Instructions for the task.
Where in the material does the word "show" appear? Copy each line that has it.

+---+

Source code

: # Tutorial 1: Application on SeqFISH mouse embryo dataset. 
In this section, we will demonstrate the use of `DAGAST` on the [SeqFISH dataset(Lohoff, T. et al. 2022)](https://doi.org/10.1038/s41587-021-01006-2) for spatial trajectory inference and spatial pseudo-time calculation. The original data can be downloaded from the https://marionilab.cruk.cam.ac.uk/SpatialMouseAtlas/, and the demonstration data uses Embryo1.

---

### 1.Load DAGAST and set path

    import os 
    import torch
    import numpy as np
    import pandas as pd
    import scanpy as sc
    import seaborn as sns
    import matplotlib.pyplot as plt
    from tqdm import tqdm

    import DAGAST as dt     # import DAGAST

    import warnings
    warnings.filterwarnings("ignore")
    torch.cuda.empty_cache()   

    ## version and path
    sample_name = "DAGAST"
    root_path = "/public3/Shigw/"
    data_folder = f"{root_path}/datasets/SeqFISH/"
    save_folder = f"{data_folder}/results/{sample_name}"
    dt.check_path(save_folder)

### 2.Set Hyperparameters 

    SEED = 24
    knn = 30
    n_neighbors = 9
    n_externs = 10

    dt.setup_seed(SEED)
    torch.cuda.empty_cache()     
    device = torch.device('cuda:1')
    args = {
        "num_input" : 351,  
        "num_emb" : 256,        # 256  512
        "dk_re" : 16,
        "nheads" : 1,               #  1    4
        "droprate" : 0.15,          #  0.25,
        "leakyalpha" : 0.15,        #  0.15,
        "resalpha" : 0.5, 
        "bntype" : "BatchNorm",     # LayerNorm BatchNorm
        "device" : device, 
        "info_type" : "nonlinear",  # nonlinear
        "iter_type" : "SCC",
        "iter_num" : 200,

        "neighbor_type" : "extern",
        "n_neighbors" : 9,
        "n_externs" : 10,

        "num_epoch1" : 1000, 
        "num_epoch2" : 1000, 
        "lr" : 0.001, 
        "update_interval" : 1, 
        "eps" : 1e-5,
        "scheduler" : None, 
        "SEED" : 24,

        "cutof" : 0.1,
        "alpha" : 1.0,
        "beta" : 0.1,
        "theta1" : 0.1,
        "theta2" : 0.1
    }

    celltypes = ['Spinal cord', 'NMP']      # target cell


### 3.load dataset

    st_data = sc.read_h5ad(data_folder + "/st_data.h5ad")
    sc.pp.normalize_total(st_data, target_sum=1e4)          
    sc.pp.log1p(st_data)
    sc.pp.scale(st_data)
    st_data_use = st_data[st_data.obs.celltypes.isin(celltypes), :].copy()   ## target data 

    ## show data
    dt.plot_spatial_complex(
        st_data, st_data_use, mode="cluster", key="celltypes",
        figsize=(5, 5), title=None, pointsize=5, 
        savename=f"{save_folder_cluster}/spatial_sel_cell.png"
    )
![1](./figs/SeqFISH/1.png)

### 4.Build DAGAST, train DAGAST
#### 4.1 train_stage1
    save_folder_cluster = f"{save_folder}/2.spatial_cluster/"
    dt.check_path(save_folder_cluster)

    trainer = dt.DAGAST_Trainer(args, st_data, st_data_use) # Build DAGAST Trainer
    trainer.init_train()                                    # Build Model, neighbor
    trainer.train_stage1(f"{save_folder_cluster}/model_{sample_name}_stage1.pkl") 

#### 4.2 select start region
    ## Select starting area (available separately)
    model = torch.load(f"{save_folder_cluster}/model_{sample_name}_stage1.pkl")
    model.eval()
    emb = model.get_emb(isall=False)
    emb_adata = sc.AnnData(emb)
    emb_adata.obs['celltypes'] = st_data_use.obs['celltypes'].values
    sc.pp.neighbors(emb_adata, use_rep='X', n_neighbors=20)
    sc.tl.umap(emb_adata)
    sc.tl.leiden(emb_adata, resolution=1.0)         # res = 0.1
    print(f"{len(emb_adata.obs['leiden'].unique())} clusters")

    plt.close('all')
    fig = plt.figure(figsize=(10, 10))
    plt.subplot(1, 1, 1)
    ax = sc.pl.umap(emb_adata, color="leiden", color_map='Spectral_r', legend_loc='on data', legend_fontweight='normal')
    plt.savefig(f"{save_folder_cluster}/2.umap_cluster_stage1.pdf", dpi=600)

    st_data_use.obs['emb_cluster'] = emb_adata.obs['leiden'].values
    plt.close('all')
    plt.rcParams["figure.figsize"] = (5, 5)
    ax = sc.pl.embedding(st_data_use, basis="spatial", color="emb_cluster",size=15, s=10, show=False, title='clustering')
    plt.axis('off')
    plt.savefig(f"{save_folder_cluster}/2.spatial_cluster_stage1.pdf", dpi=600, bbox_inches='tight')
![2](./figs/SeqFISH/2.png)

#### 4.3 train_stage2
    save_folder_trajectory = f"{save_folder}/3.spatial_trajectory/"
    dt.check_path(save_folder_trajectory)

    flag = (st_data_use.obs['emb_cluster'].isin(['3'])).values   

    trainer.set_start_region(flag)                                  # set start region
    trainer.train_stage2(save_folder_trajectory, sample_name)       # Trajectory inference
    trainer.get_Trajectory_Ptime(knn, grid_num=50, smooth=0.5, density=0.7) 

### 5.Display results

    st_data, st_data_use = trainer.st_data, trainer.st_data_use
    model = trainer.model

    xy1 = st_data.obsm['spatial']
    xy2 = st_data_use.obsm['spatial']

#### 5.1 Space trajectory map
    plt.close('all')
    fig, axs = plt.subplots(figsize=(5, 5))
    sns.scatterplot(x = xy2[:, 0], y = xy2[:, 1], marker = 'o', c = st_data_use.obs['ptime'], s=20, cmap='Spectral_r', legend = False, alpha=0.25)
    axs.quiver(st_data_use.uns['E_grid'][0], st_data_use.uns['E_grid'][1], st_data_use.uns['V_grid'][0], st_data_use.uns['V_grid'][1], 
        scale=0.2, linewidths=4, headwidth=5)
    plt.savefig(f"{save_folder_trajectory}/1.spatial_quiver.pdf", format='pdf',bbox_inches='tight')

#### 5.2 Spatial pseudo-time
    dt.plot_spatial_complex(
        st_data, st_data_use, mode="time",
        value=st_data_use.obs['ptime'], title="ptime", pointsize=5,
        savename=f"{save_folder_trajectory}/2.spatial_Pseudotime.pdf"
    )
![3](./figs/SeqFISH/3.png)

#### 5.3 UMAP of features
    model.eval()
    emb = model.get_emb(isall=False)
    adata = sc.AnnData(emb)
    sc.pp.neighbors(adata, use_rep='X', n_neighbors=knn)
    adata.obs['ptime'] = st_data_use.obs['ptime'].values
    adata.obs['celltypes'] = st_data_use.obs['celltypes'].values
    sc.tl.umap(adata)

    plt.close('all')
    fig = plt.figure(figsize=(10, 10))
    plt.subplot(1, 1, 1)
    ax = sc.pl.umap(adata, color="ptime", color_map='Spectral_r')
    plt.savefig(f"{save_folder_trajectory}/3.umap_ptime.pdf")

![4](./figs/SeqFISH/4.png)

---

+---+

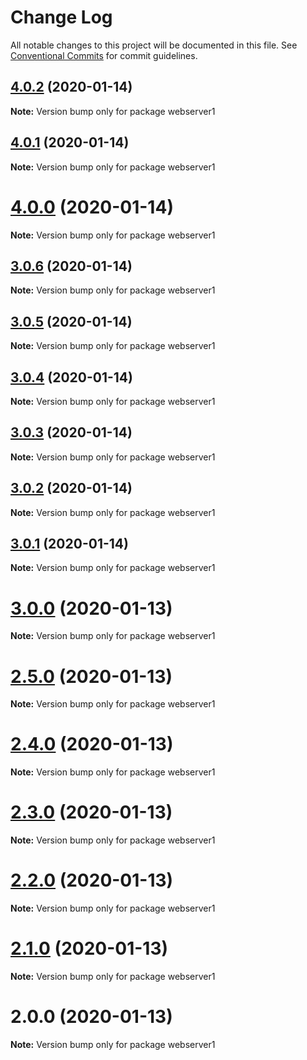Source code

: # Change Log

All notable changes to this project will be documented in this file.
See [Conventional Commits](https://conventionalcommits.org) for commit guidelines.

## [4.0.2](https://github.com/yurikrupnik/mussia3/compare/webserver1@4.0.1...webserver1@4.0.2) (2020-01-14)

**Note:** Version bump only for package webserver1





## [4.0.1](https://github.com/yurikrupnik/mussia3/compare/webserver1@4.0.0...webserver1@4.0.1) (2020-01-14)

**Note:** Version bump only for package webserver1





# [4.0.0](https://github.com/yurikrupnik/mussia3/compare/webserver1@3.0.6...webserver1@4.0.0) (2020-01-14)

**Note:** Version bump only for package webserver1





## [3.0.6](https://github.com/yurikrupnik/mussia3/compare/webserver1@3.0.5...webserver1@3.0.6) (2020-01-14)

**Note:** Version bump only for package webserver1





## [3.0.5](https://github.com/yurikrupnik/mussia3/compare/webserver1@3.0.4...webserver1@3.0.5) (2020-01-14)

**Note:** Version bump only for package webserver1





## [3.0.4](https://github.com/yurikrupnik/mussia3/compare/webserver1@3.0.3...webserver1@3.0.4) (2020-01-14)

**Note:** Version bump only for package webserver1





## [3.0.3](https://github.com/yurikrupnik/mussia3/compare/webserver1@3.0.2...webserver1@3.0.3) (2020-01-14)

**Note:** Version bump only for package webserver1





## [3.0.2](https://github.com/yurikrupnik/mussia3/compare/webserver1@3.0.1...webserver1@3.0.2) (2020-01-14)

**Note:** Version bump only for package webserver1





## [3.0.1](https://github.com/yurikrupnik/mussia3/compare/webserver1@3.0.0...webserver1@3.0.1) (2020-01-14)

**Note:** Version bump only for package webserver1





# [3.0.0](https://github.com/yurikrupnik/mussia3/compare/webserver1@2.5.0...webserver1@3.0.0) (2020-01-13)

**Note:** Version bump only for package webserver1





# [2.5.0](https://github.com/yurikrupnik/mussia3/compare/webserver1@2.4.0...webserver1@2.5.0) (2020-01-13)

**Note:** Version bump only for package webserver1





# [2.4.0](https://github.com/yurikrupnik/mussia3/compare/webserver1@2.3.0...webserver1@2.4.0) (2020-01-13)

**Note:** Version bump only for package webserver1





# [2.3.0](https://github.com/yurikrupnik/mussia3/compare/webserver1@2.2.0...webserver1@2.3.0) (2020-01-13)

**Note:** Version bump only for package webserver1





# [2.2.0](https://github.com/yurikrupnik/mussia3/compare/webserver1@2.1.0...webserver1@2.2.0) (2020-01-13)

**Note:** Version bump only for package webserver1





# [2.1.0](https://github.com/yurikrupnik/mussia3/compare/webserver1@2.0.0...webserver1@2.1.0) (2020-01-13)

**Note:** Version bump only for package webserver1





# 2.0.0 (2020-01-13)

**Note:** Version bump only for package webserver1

+---+

Answer space.
    ## show data
    ax = sc.pl.embedding(st_data_use, basis="spatial", color="emb_cluster",size=15, s=10, show=False, title='clustering')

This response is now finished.